Could you check if https://github.com/brocaar/chirpstack-gateway-bridge/blob/subscribe_refactor/internal/integration/mqtt/backend.go#L39 does contain your gateway ID? If not, then the issue might not be related to the MQTT (re)subscribe, but the registration of your Gateway ID.

Unsuccessful - reconnect, but no attempt to re-subscribe

Do you have the full log from at the time the subscription was created when a PullData frame was received?

Please note: the GatewayID is added when a PullData frame is received from the UDP packet-forwarder: https://github.com/brocaar/chirpstack-gateway-bridge/blob/subscribe_refactor/internal/backend/semtechudp/backend.go#L335.

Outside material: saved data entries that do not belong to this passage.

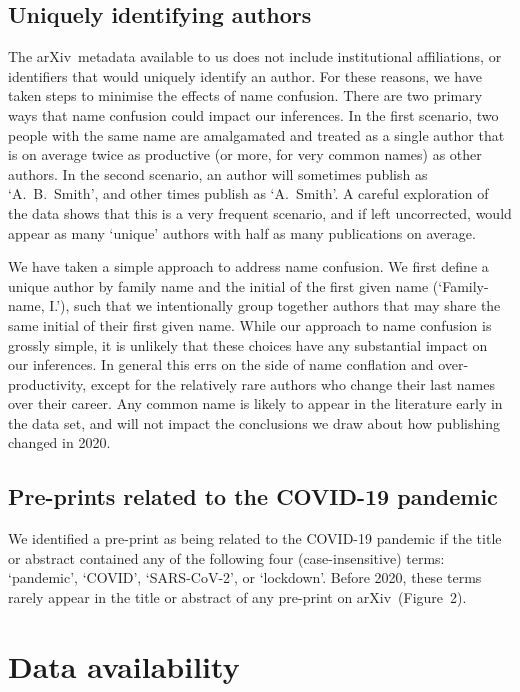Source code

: \documentclass[a4paper,12pt]{article}
\newcommand{\arxiv}{arXiv}
\begin{document}
\subsection*{Uniquely identifying authors}

The \arxiv\ metadata available to us does not include institutional affiliations, or identifiers that would uniquely identify an author. For these reasons, we have taken steps to minimise the effects of name confusion. There are two primary ways that name confusion could impact our inferences. In the first scenario, two people with the same name are amalgamated and treated as a single author that is on average twice as productive (or more, for very common names) as other authors. In the second scenario, an author will sometimes publish as `A.~B.~Smith', and other times publish as `A.~Smith'. A careful exploration of the data shows that this is a very frequent scenario, and if left uncorrected, would appear as many `unique' authors with half as many publications on average.

We have taken a simple approach to address name confusion. We first define a unique author by family name and the initial of the first given name (`Family-name, I.'), such that we intentionally group together authors that may share the same initial of their first given name. 
While our approach to name confusion is grossly simple, it is unlikely that these choices have any substantial impact on our inferences. In general this errs on the side of name conflation and over-productivity, except for the relatively rare authors who change their last names over their career.
Any common name is likely to appear in the literature early in the data set, and will not impact the conclusions we draw about how publishing changed in 2020. 

\subsection*{Pre-prints related to the COVID-19 pandemic}

We identified a pre-print as being related to the COVID-19 pandemic if the title or abstract contained any of the following four (case-insensitive) terms: `pandemic', `COVID', `SARS-CoV-2', or `lockdown'. Before 2020, these terms rarely appear in the title or abstract of any pre-print on \arxiv\ (Figure~2).

\section*{Data availability}
\end{document}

It is set to true here: https://github.com/brocaar/chirpstack-gateway-bridge/blob/subscribe_refactor/internal/backend/semtechudp/registry.go#L64, and when no PullData frame has been received from the UDP packet-forwarder for a while, it is set to false here: https://github.com/brocaar/chirpstack-gateway-bridge/blob/subscribe_refactor/internal/backend/semtechudp/registry.go#L84.

In case your gateway did not send a PullData frame / the ChirpStack Gateway Bridge was unable to receive a PullData frame for a while, then it is expected that the ChirpStack Gateway Bridge will drop the MQTT subscription.

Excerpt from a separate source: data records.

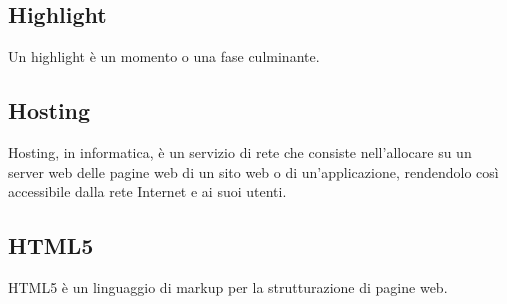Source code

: 
\subsection*{Highlight}
Un highlight è un momento o una fase culminante.

\subsection*{Hosting}
Hosting, in informatica, è un servizio di rete che consiste nell'allocare su un server web delle pagine web di un sito web o di un'applicazione, rendendolo così accessibile dalla rete Internet e ai suoi utenti.

\subsection*{HTML5}
HTML5 è un linguaggio di markup per la strutturazione di pagine web.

You should see the following kind of messages periodically in your logs:

time="2020-11-14T08:10:41Z" level=debug msg="backend/semtechudp: received udp packet from gateway" addr="ip:18599" protocol_version=2 type=PullData
time="2020-11-14T08:10:41Z" level=debug msg="backend/semtechudp: sending udp packet to gateway" addr="ip:18599" protocol_version=2 type=PullACK
time="2020-11-14T08:10:41Z" level=debug msg="integration/mqtt: set gateway subscription" gateway_id=gateway-1 subscribe=true
JohnRoesler commented 3 years ago

Hey @brocaar i'm ready to say the change is working well. There have been a couple of odd issues as noted above, but nothin in the past 7 days. The combination of clean_session=false and your subscription handling updates have us humming along now without issue. I look forward to seeing this in a release 😄

JohnRoesler commented 3 years ago

@brocaar fancy releasing this soon?